DPLA Prototype Platform Overview
Introduction to this document
This overview is an initial attempt to lay out provisional directions for the development of the DPLA platform. It assumes a milestone of April 27, 2012 (the San Francisco DPLA Plenary), another major milestone in October 2012 (another plenary), and a release date of a public beta in April 2013. (We will refer to these as Phase 1, Phase 2, and Phase 3.) This document at times looks further than that, while understanding that construction will be incremental.
This document is a slightly "friendlier" version of the overview section of the DPLA Platform Overview, which will be posted shortly.

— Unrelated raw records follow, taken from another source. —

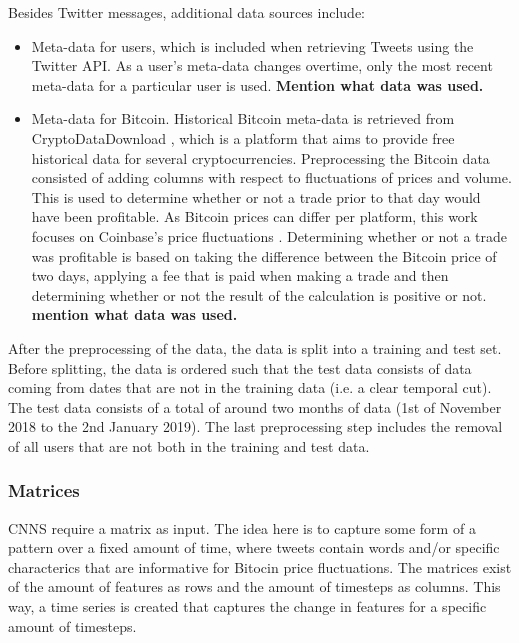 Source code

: \documentclass{article}
\begin{document}
Besides Twitter messages, additional data sources include:
\begin{itemize}
    \item Meta-data for users, which is included when retrieving Tweets using the Twitter API. As a user's meta-data changes overtime, only the most recent meta-data for a particular user is used. \textbf{Mention what data was used.}
    \item Meta-data for Bitcoin. Historical Bitcoin meta-data is retrieved from CryptoDataDownload \cite{cryptodatadownload}, which is a platform that aims to provide free historical data for several cryptocurrencies. Preprocessing the Bitcoin data consisted of adding columns with respect to fluctuations of prices and volume. This is used to determine whether or not a trade prior to that day would have been profitable. As Bitcoin prices can differ per platform, this work focuses on Coinbase's price fluctuations \cite{coinbase_pro}. Determining whether or not a trade was profitable is based on taking the difference between the Bitcoin price of two days, applying a fee that is paid when making a trade and then determining whether or not the result of the calculation is positive or not. \textbf{mention what data was used.}
\end{itemize}
After the preprocessing of the data, the data is split into a training and test set. Before splitting, the data is ordered such that the test data consists of data coming from dates that are not in the training data (i.e. a clear temporal cut). The test data consists of a total of around two months of data (1st of November 2018 to the 2nd January 2019). The last preprocessing step includes the removal of all users that are not both in the training and test data. 

\subsubsection{Matrices}
CNNS require a matrix as input. The idea here is to capture some form of a pattern over a fixed amount of time, where tweets contain words and/or specific characterics that are informative for Bitocin price fluctuations. The matrices exist of the amount of features as rows and the amount of timesteps as columns. This way, a time series is created that captures the change in features for a specific amount of timesteps.
\end{document}
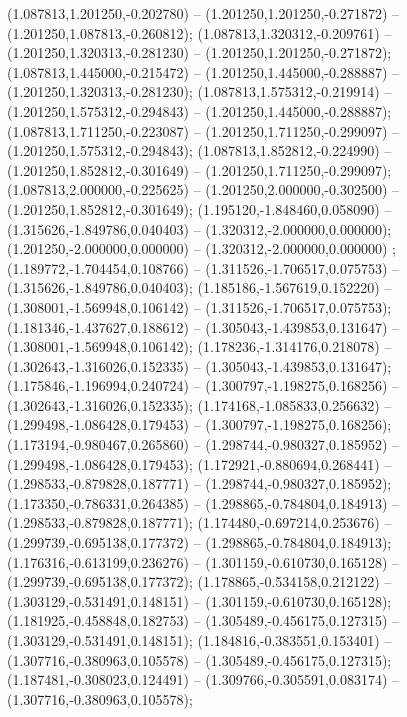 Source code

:  (1.087813,1.201250,-0.202780) -- (1.201250,1.201250,-0.271872) -- (1.201250,1.087813,-0.260812);
 (1.087813,1.320312,-0.209761) -- (1.201250,1.320313,-0.281230) -- (1.201250,1.201250,-0.271872);
 (1.087813,1.445000,-0.215472) -- (1.201250,1.445000,-0.288887) -- (1.201250,1.320313,-0.281230);
 (1.087813,1.575312,-0.219914) -- (1.201250,1.575312,-0.294843) -- (1.201250,1.445000,-0.288887);
 (1.087813,1.711250,-0.223087) -- (1.201250,1.711250,-0.299097) -- (1.201250,1.575312,-0.294843);
 (1.087813,1.852812,-0.224990) -- (1.201250,1.852812,-0.301649) -- (1.201250,1.711250,-0.299097);
 (1.087813,2.000000,-0.225625) -- (1.201250,2.000000,-0.302500) -- (1.201250,1.852812,-0.301649);
 (1.195120,-1.848460,0.058090) -- (1.315626,-1.849786,0.040403) -- (1.320312,-2.000000,0.000000);
 (1.201250,-2.000000,0.000000) -- (1.320312,-2.000000,0.000000) ;
 (1.189772,-1.704454,0.108766) -- (1.311526,-1.706517,0.075753) -- (1.315626,-1.849786,0.040403);
 (1.185186,-1.567619,0.152220) -- (1.308001,-1.569948,0.106142) -- (1.311526,-1.706517,0.075753);
 (1.181346,-1.437627,0.188612) -- (1.305043,-1.439853,0.131647) -- (1.308001,-1.569948,0.106142);
 (1.178236,-1.314176,0.218078) -- (1.302643,-1.316026,0.152335) -- (1.305043,-1.439853,0.131647);
 (1.175846,-1.196994,0.240724) -- (1.300797,-1.198275,0.168256) -- (1.302643,-1.316026,0.152335);
 (1.174168,-1.085833,0.256632) -- (1.299498,-1.086428,0.179453) -- (1.300797,-1.198275,0.168256);
 (1.173194,-0.980467,0.265860) -- (1.298744,-0.980327,0.185952) -- (1.299498,-1.086428,0.179453);
 (1.172921,-0.880694,0.268441) -- (1.298533,-0.879828,0.187771) -- (1.298744,-0.980327,0.185952);
 (1.173350,-0.786331,0.264385) -- (1.298865,-0.784804,0.184913) -- (1.298533,-0.879828,0.187771);
 (1.174480,-0.697214,0.253676) -- (1.299739,-0.695138,0.177372) -- (1.298865,-0.784804,0.184913);
 (1.176316,-0.613199,0.236276) -- (1.301159,-0.610730,0.165128) -- (1.299739,-0.695138,0.177372);
 (1.178865,-0.534158,0.212122) -- (1.303129,-0.531491,0.148151) -- (1.301159,-0.610730,0.165128);
 (1.181925,-0.458848,0.182753) -- (1.305489,-0.456175,0.127315) -- (1.303129,-0.531491,0.148151);
 (1.184816,-0.383551,0.153401) -- (1.307716,-0.380963,0.105578) -- (1.305489,-0.456175,0.127315);
 (1.187481,-0.308023,0.124491) -- (1.309766,-0.305591,0.083174) -- (1.307716,-0.380963,0.105578);

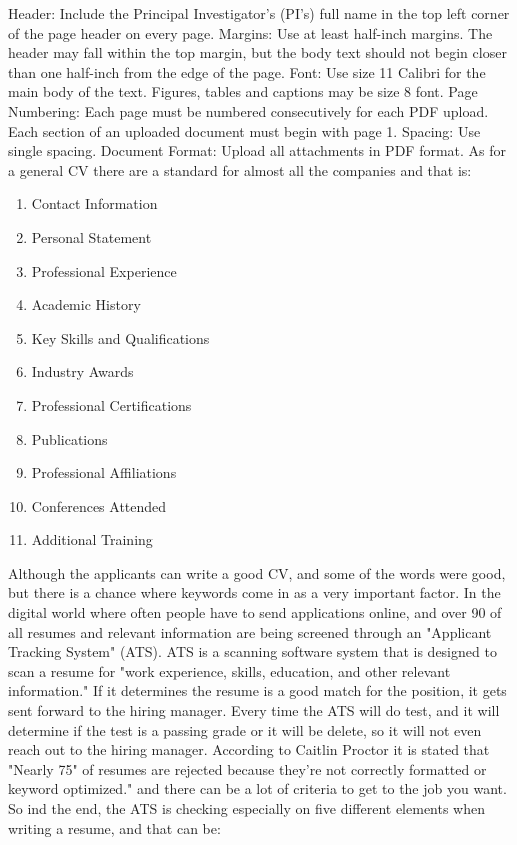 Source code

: Header: Include the Principal Investigator’s (PI’s) full name in the top left corner of the page header on every page.
Margins: Use at least half-inch margins. The header may fall within the top margin, but the body text should not begin closer than one half-inch from the edge of the page.
Font: Use size 11 Calibri for the main body of the text. Figures, tables and captions may be size 8 font.
Page Numbering: Each page must be numbered consecutively for each PDF upload. Each section of an uploaded document must begin with page 1.
Spacing: Use single spacing.
Document Format: Upload all attachments in PDF format.\cite{CV_for_PCori}
As for a general CV there are a standard for almost all the companies and that is:
\newpage
\begin{enumerate}

   \item Contact Information
   \item Personal Statement
   \item Professional Experience
   \item Academic History
   \item Key Skills and Qualifications
   \item Industry Awards
   \item Professional Certifications
   \item Publications
   \item Professional Affiliations
   \item Conferences Attended
   \item Additional Training\cite{Format_for_CV}
   \end{enumerate}

Although the applicants can write a good CV, and some of the words were good,
but there is a chance where keywords come in as a very important factor. In the digital world where often people have to send applications online, and over 90 %
of all resumes and relevant information are being screened through an "Applicant Tracking System" (ATS). ATS is a scanning software system
that is designed to scan a resume for "work experience, skills, education, and other relevant information."\cite{ATS}
If it determines the resume is a good match for the position, it gets sent forward to the hiring manager.
Every time the ATS will do test, and it will determine if the test is a passing grade or it will be delete, so it will not even reach out to the hiring manager.
According to Caitlin Proctor it is stated that "Nearly 75"
of resumes are rejected because they’re not correctly formatted or keyword optimized." and there can be a lot of criteria
to get to the job you want.\cite{ATS}
So ind the end, the ATS is checking especially on five different elements when writing a resume, and that can be:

Who is the DPLA platform for?
The DPLA prototype platform is a technical infrastructure enabling developers to build applications that use the metadata and content aggregated by the DPLA. With this platform, 1) the community of developers will be able to create innovative applications; 2) the information and services of the DPLA will be integrated into existing sites; and 3) the services and content the DPLA chooses to provide will be supported. Local libraries will benefit from the tools the community of developers will create by being able to integrate DPLA data and services into their own sites, and by using a downloadable version of the platform software both for their services and as a way to participate in the broader ecology.
The DPLA platform will have no direct user interface. Rather, it enables developers to create applications that end users can use. It is middleware that provides centralized access to content that is distributed across the Internet and a set of services that will facilitate the development of applications that use that content.

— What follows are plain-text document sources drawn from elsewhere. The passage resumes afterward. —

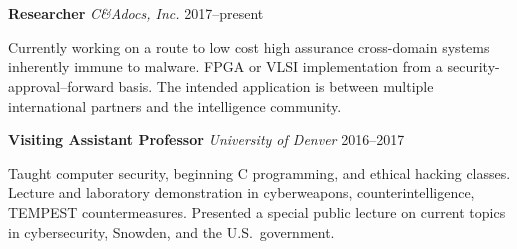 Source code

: \section*{}

\begin{comment}
\vspace{-10mm}
\emph{Technical programming, cybersecurity, certification and accreditation
of cross domain solutions and systems, cryptography, pentesting, security
research, writing and speaking. Specialist in understanding new government
computer security standards---especially when they're new or have
suddenly changed. Experienced in Common Criteria, DIACAP, NIST SP 800-53
and RMF, DCID 6/3, and DoD 8540.}
\end{comment}

\vspace{-10mm}
\begin{comment}
\noindent\textbf{Research Assistant Professor}
    \hfill\emph{University of Denver}\hfill 2017--present

    \vspace{1mm}
    \noindent Developing a transformational new method for high assurance cross-domain
    information transfer. FPGA implementation from a
    security-approval--forward basis. The intended application is
    between multiple international partners and intel community.
    Principal Investigator (PI) for the CCM project.

\vspace{3mm}
\end{comment}
\noindent\textbf{Researcher}
    \hfill\emph{C\&Adocs, Inc.} \hfill 2017--present

    \vspace{1mm}
    \noindent 
    Currently working on a route to low cost high assurance cross-domain systems
    inherently immune to malware. FPGA or VLSI implementation from a
    security-approval--forward basis. The intended application is between
    multiple international partners and the intelligence community.

\vspace{3mm}
\noindent\textbf{Visiting Assistant Professor}
    \hfill \emph{University of Denver} \hfill 2016--2017

    \vspace{1mm}
    \noindent Taught computer security, beginning C programming, and ethical hacking
    classes. Lecture and laboratory demonstration in cyberweapons,
    counterintelligence, TEMPEST countermeasures. Presented a special public lecture on
    current topics in cybersecurity, Snowden, and the U.S.\ government.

The DPLA platform has four key clients:
- Libraries, archives, museums—physical and online. The value of the DPLA platform comes from the organizations and institutions that provide access to our cultural heritage. The platform therefore needs to provide both direct and indirect value to those organizations, including libraries, archives, museums, and curators and aggregators of online collections.
- The community of developers. Developers will want to build applications that take advantage of the metadata made available through the DPLA platform. This means the platform should manage the content's metadata in ways that over time make it more and more useful and provide a set of services that will encourage developers to take up the task by making it easier. While the aim is to enable the development of unanticipated applications, some seem fairly likely, including end-user tools to create and browse collections, library analytics tools, recommendation engines, and OPAC enhancers.
- Other sites and services. The DPLA platform should make it easy for the DPLA's content, metadata, and services to be integrated into the web ecosystem. For example, it is easy to imagine ways Wikipedia could integrate information from the DPLA platform about cultural heritage and library items.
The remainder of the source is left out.